最後のところの、雪凪と交流のあった女の子の「ゆきのようせいさんが、きてくれたの」という言葉にほっとしますね。

第四話の「恋と愛のカクテル」は、ホテル櫻葉の、美人で威勢のいい女性バーテンダー「十塚海帆」の恋バナ。もっとも、海帆のほうに「恋」の実感があるかどうかは、最後まで明らかではない。
話の大筋は、彼女に夢中になっている客の「稲野京次」が、海帆への恋愛感情が引き起こす話で、実は人気美容師である「京次」のファンの女性の想いが、闇の世界へ、海帆や天樹、そして、見初たちを引き込んでいく話。

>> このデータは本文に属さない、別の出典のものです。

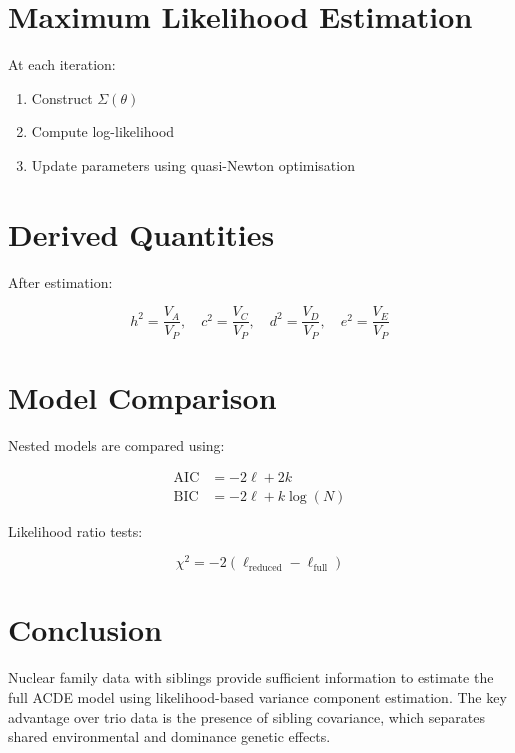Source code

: \documentclass[11pt]{article}
\begin{document}
\section{Maximum Likelihood Estimation}

At each iteration:

\begin{enumerate}
\item Construct $\Sigma(\theta)$
\item Compute log-likelihood
\item Update parameters using quasi-Newton optimisation
\end{enumerate}

\section{Derived Quantities}

After estimation:

\[
h^2 = \frac{V_A}{V_P},\quad
c^2 = \frac{V_C}{V_P},\quad
d^2 = \frac{V_D}{V_P},\quad
e^2 = \frac{V_E}{V_P}
\]

\section{Model Comparison}

Nested models are compared using:

\begin{align}
\text{AIC} &= -2\ell + 2k \\
\text{BIC} &= -2\ell + k\log(N)
\end{align}

Likelihood ratio tests:

\[
\chi^2 = -2(\ell_{\text{reduced}} - \ell_{\text{full}})
\]

\section{Conclusion}

Nuclear family data with siblings provide sufficient information to
estimate the full ACDE model using likelihood-based variance component
estimation. The key advantage over trio data is the presence of sibling
covariance, which separates shared environmental and dominance genetic
effects.
\end{document}
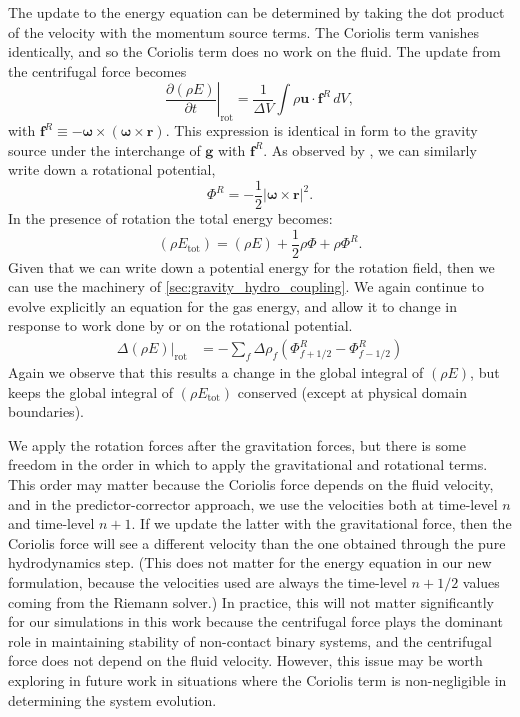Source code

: \documentclass[iop]{../emulateapj}
\begin{document}
The update to the energy equation can be determined by taking the dot product of the velocity
with the momentum source terms. The Coriolis term vanishes identically, and so
the Coriolis term does no work on the fluid. The update from the centrifugal force becomes
\begin{equation}
  \left.\frac{\partial(\rho E)}{\partial t}\right|_{\text{rot}} = \frac{1}{\Delta V}\int \rho \mathbf{u} \cdot \mathbf{f}^R\, dV,
\end{equation}
with $\mathbf{f}^R \equiv  -{\bm\omega} \times \left({\bm\omega} \times \mathbf{r}\right)$. 
This expression is identical in form to the gravity source under the interchange of $\mathbf{g}$ with $\mathbf{f}^R$.
As observed by \cite{marcello:2012}, we can similarly write down a rotational potential,
\begin{equation}
  \Phi^R = -\frac{1}{2} \left| {\bm\omega} \times \mathbf{r} \right|^2.
\end{equation}
In the presence of rotation the total energy becomes:
\begin{equation}
  (\rho E_{\text{tot}}) = (\rho E) + \frac{1}{2} \rho \Phi + \rho \Phi^R.
\end{equation}
Given that we can write down a potential energy for the rotation field, then we can use the machinery of 
\autoref{sec:gravity_hydro_coupling}. We again continue to evolve explicitly an equation for 
the gas energy, and allow it to change in response to work done by or on the rotational potential.
\begin{align}
  \left.\Delta(\rho E)\right|_{\text{rot}} &= - \sum_{f} \Delta \rho_{f} (\Phi^R_{f+1/2} - \Phi^R_{f-1/2})
\end{align}
Again we observe that this results a change in the global integral of $(\rho E)$, but keeps 
the global integral of $(\rho E_{\text{tot}})$ conserved (except at physical domain boundaries).

We apply the rotation forces after the gravitation forces, but 
there is some freedom in the order in which to apply the gravitational and rotational terms.
This order may matter because the Coriolis force depends on the fluid velocity, and 
in the predictor-corrector approach, we use the velocities both at 
time-level $n$ and time-level $n+1$. If we update the latter with the gravitational force, 
then the Coriolis force will see a different velocity than the one obtained through the 
pure hydrodynamics step. (This does not matter for the energy equation in our new formulation,
because the velocities used are always the time-level $n+1/2$ values coming from the Riemann solver.)
In practice, this will not matter significantly for our simulations in this work 
because the centrifugal force plays the dominant role in maintaining stability of non-contact 
binary systems, and the centrifugal force does not depend on the fluid velocity.
However, this issue may be worth exploring in future work in situations where the Coriolis 
term is non-negligible in determining the system evolution.
\end{document}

ホテルのレストランのソムリエ・火々知の真実の姿の時の強力さがいかんなく発揮されていますな。

【レビュアーから一言】

見初ちゃんも6ヶ月経って、「あやかしホテル」に慣れてきたと思ったら、周りに起きる出来事がさらにパワーアップしてくるというのは、彼女の持っている隠された力のゆえであろうか。ただ、騒動を起こすだけでなく、様々な揉め事をうまく調和させていくのも、彼女の隠された力ゆえのような気もする。見初ちゃんのさらなる活躍が楽しみでありますね。